▸ **YOUR INSTRUCTIONS**
Among the entries below, how many lines contain the string "images"? Reply with that number alone.

Dataset entries
+--

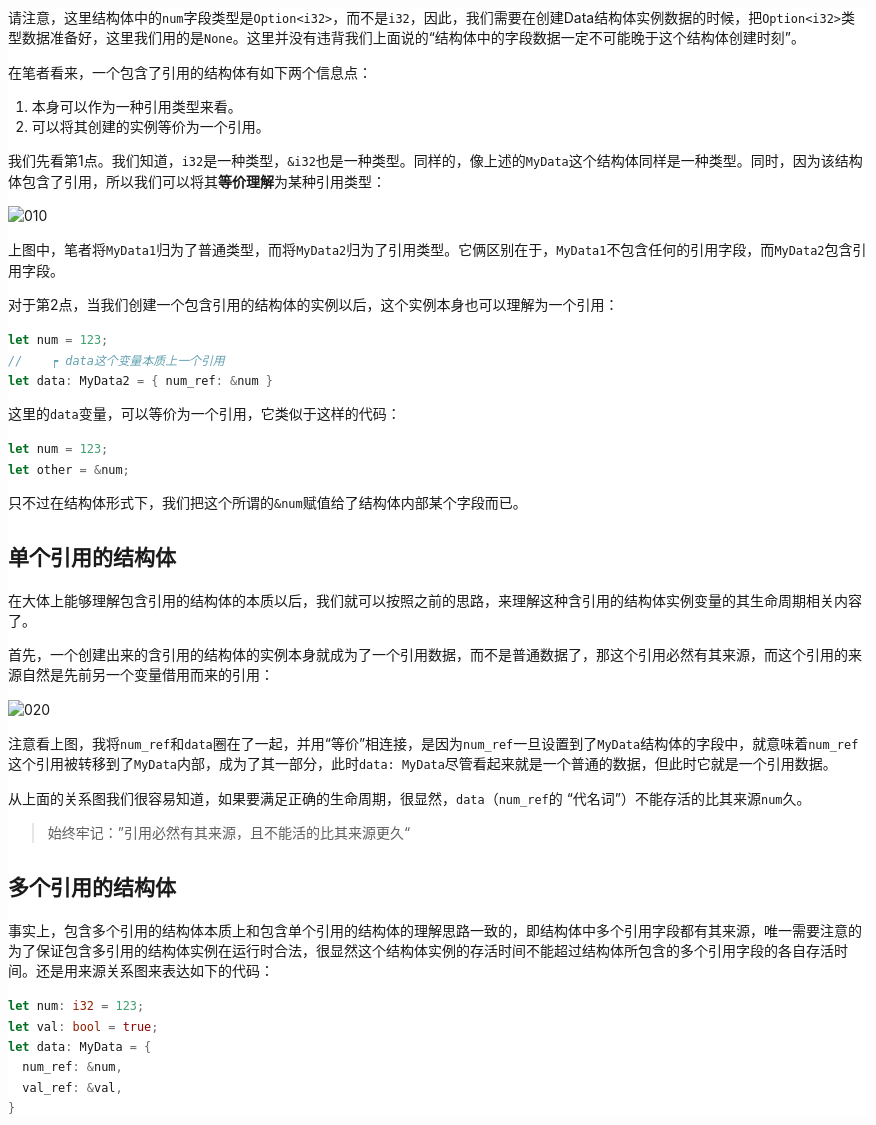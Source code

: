请注意，这里结构体中的`num`字段类型是`Option<i32>`，而不是`i32`，因此，我们需要在创建Data结构体实例数据的时候，把`Option<i32>`类型数据准备好，这里我们用的是`None`。这里并没有违背我们上面说的“结构体中的字段数据一定不可能晚于这个结构体创建时刻”。

在笔者看来，一个包含了引用的结构体有如下两个信息点：

1. 本身可以作为一种引用类型来看。
2. 可以将其创建的实例等价为一个引用。

我们先看第1点。我们知道，`i32`是一种类型，`&i32`也是一种类型。同样的，像上述的`MyData`这个结构体同样是一种类型。同时，因为该结构体包含了引用，所以我们可以将其**等价理解**为某种引用类型：

![010](https://res.zhen.blog/images/post/2025-03-30/010.png)

上图中，笔者将`MyData1`归为了普通类型，而将`MyData2`归为了引用类型。它俩区别在于，`MyData1`不包含任何的引用字段，而`MyData2`包含引用字段。

对于第2点，当我们创建一个包含引用的结构体的实例以后，这个实例本身也可以理解为一个引用：

```rust
let num = 123;
//    ┍ data这个变量本质上一个引用
let data: MyData2 = { num_ref: &num }
```

这里的`data`变量，可以等价为一个引用，它类似于这样的代码：

```rust
let num = 123;
let other = &num;
```

只不过在结构体形式下，我们把这个所谓的`&num`赋值给了结构体内部某个字段而已。

## 单个引用的结构体

在大体上能够理解包含引用的结构体的本质以后，我们就可以按照之前的思路，来理解这种含引用的结构体实例变量的其生命周期相关内容了。

首先，一个创建出来的含引用的结构体的实例本身就成为了一个引用数据，而不是普通数据了，那这个引用必然有其来源，而这个引用的来源自然是先前另一个变量借用而来的引用：

![020](https://res.zhen.blog/images/post/2025-03-30/020.png)

注意看上图，我将`num_ref`和`data`圈在了一起，并用“等价”相连接，是因为`num_ref`一旦设置到了`MyData`结构体的字段中，就意味着`num_ref`这个引用被转移到了`MyData`内部，成为了其一部分，此时`data: MyData`尽管看起来就是一个普通的数据，但此时它就是一个引用数据。

从上面的关系图我们很容易知道，如果要满足正确的生命周期，很显然，`data`（`num_ref`的 “代名词”）不能存活的比其来源`num`久。

> 始终牢记：”引用必然有其来源，且不能活的比其来源更久“ 

## 多个引用的结构体

事实上，包含多个引用的结构体本质上和包含单个引用的结构体的理解思路一致的，即结构体中多个引用字段都有其来源，唯一需要注意的为了保证包含多引用的结构体实例在运行时合法，很显然这个结构体实例的存活时间不能超过结构体所包含的多个引用字段的各自存活时间。还是用来源关系图来表达如下的代码：

```rust
let num: i32 = 123;
let val: bool = true;
let data: MyData = {
  num_ref: &num,
  val_ref: &val,
}
```
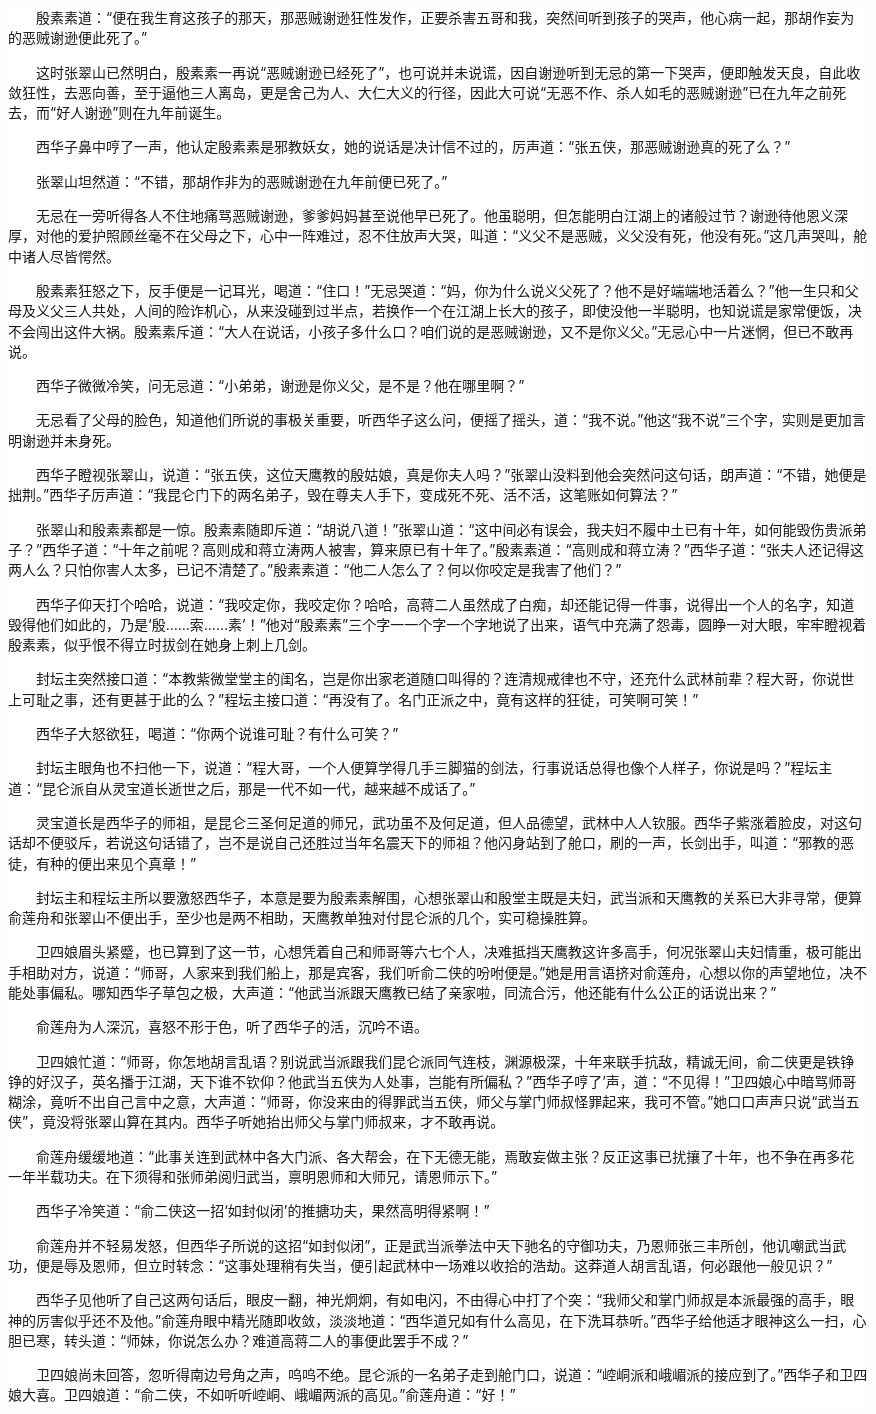 　　殷素素道：“便在我生育这孩子的那天，那恶贼谢逊狂性发作，正要杀害五哥和我，突然间听到孩子的哭声，他心病一起，那胡作妄为的恶贼谢逊便此死了。”

　　这时张翠山已然明白，殷素素一再说“恶贼谢逊已经死了”，也可说并未说谎，因自谢逊听到无忌的第一下哭声，便即触发天良，自此收敛狂性，去恶向善，至于逼他三人离岛，更是舍己为人、大仁大义的行径，因此大可说“无恶不作、杀人如毛的恶贼谢逊”已在九年之前死去，而“好人谢逊”则在九年前诞生。

　　西华子鼻中哼了一声，他认定殷素素是邪教妖女，她的说话是决计信不过的，厉声道：“张五侠，那恶贼谢逊真的死了么？”

　　张翠山坦然道：“不错，那胡作非为的恶贼谢逊在九年前便已死了。”

　　无忌在一旁听得各人不住地痛骂恶贼谢逊，爹爹妈妈甚至说他早已死了。他虽聪明，但怎能明白江湖上的诸般过节？谢逊待他恩义深厚，对他的爱护照顾丝毫不在父母之下，心中一阵难过，忍不住放声大哭，叫道：“义父不是恶贼，义父没有死，他没有死。”这几声哭叫，舱中诸人尽皆愕然。

　　殷素素狂怒之下，反手便是一记耳光，喝道：“住口！”无忌哭道：“妈，你为什么说义父死了？他不是好端端地活着么？”他一生只和父母及义父三人共处，人间的险诈机心，从来没碰到过半点，若换作一个在江湖上长大的孩子，即使没他一半聪明，也知说谎是家常便饭，决不会闯出这件大祸。殷素素斥道：“大人在说话，小孩子多什么口？咱们说的是恶贼谢逊，又不是你义父。”无忌心中一片迷惘，但已不敢再说。

　　西华子微微冷笑，问无忌道：“小弟弟，谢逊是你义父，是不是？他在哪里啊？”

　　无忌看了父母的脸色，知道他们所说的事极关重要，听西华子这么问，便摇了摇头，道：“我不说。”他这“我不说”三个字，实则是更加言明谢逊并未身死。

　　西华子瞪视张翠山，说道：“张五侠，这位天鹰教的殷姑娘，真是你夫人吗？”张翠山没料到他会突然问这句话，朗声道：“不错，她便是拙荆。”西华子厉声道：“我昆仑门下的两名弟子，毁在尊夫人手下，变成死不死、活不活，这笔账如何算法？”

　　张翠山和殷素素都是一惊。殷素素随即斥道：“胡说八道！”张翠山道：“这中间必有误会，我夫妇不履中土已有十年，如何能毁伤贵派弟子？”西华子道：“十年之前呢？高则成和蒋立涛两人被害，算来原已有十年了。”殷素素道：“高则成和蒋立涛？”西华子道：“张夫人还记得这两人么？只怕你害人太多，已记不清楚了。”殷素素道：“他二人怎么了？何以你咬定是我害了他们？”

　　西华子仰天打个哈哈，说道：“我咬定你，我咬定你？哈哈，高蒋二人虽然成了白痴，却还能记得一件事，说得出一个人的名字，知道毁得他们如此的，乃是‘殷……索……素’！”他对“殷素素”三个字一一个字一个字地说了出来，语气中充满了怨毒，圆睁一对大眼，牢牢瞪视着殷素素，似乎恨不得立时拔剑在她身上刺上几剑。

　　封坛主突然接口道：“本教紫微堂堂主的闺名，岂是你出家老道随口叫得的？连清规戒律也不守，还充什么武林前辈？程大哥，你说世上可耻之事，还有更甚于此的么？”程坛主接口道：“再没有了。名门正派之中，竟有这样的狂徒，可笑啊可笑！”

　　西华子大怒欲狂，喝道：“你两个说谁可耻？有什么可笑？”

　　封坛主眼角也不扫他一下，说道：“程大哥，一个人便算学得几手三脚猫的剑法，行事说话总得也像个人样子，你说是吗？”程坛主道：“昆仑派自从灵宝道长逝世之后，那是一代不如一代，越来越不成话了。”

　　灵宝道长是西华子的师祖，是昆仑三圣何足道的师兄，武功虽不及何足道，但人品德望，武林中人人钦服。西华子紫涨着脸皮，对这句话却不便驳斥，若说这句话错了，岂不是说自己还胜过当年名震天下的师祖？他闪身站到了舱口，刷的一声，长剑出手，叫道：“邪教的恶徒，有种的便出来见个真章！”

　　封坛主和程坛主所以要激怒西华子，本意是要为殷素素解围，心想张翠山和殷堂主既是夫妇，武当派和天鹰教的关系已大非寻常，便算俞莲舟和张翠山不便出手，至少也是两不相助，天鹰教单独对付昆仑派的几个，实可稳操胜算。

　　卫四娘眉头紧蹙，也已算到了这一节，心想凭着自己和师哥等六七个人，决难抵挡天鹰教这许多高手，何况张翠山夫妇情重，极可能出手相助对方，说道：“师哥，人家来到我们船上，那是宾客，我们听俞二侠的吩咐便是。”她是用言语挤对俞莲舟，心想以你的声望地位，决不能处事偏私。哪知西华子草包之极，大声道：“他武当派跟天鹰教已结了亲家啦，同流合污，他还能有什么公正的话说出来？”

　　俞莲舟为人深沉，喜怒不形于色，听了西华子的活，沉吟不语。

　　卫四娘忙道：“师哥，你怎地胡言乱语？别说武当派跟我们昆仑派同气连枝，渊源极深，十年来联手抗敌，精诚无间，俞二侠更是铁铮铮的好汉子，英名播于江湖，天下谁不钦仰？他武当五侠为人处事，岂能有所偏私？”西华子哼了’声，道：“不见得！”卫四娘心中暗骂师哥糊涂，竟听不出自己言中之意，大声道：“师哥，你没来由的得罪武当五侠，师父与掌门师叔怪罪起来，我可不管。”她口口声声只说“武当五侠”，竟没将张翠山算在其内。西华子听她抬出师父与掌门师叔来，才不敢再说。

　　俞莲舟缓缓地道：“此事关连到武林中各大门派、各大帮会，在下无德无能，焉敢妄做主张？反正这事已扰攘了十年，也不争在再多花一年半载功夫。在下须得和张师弟阅归武当，禀明恩师和大师兄，请恩师示下。”

　　西华子冷笑道：“俞二侠这一招‘如封似闭’的推搪功夫，果然高明得紧啊！”

　　俞莲舟并不轻易发怒，但西华子所说的这招“如封似闭”，正是武当派拳法中天下驰名的守御功夫，乃恩师张三丰所创，他讥嘲武当武功，便是辱及恩师，但立时转念：“这事处理稍有失当，便引起武林中一场难以收拾的浩劫。这莽道人胡言乱语，何必跟他一般见识？”

　　西华子见他听了自己这两句话后，眼皮一翻，神光炯炯，有如电闪，不由得心中打了个突：“我师父和掌门师叔是本派最强的高手，眼神的厉害似乎还不及他。”俞莲舟眼中精光随即收敛，淡淡地道：“西华道兄如有什么高见，在下洗耳恭听。”西华子给他适才眼神这么一扫，心胆已寒，转头道：“师妹，你说怎么办？难道高蒋二人的事便此罢手不成？”

　　卫四娘尚未回答，忽听得南边号角之声，呜呜不绝。昆仑派的一名弟子走到舱门口，说道：“崆峒派和峨嵋派的接应到了。”西华子和卫四娘大喜。卫四娘道：“俞二侠，不如听听崆峒、峨嵋两派的高见。”俞莲舟道：“好！”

+--

▸ **FINISHED EXERCISE**
2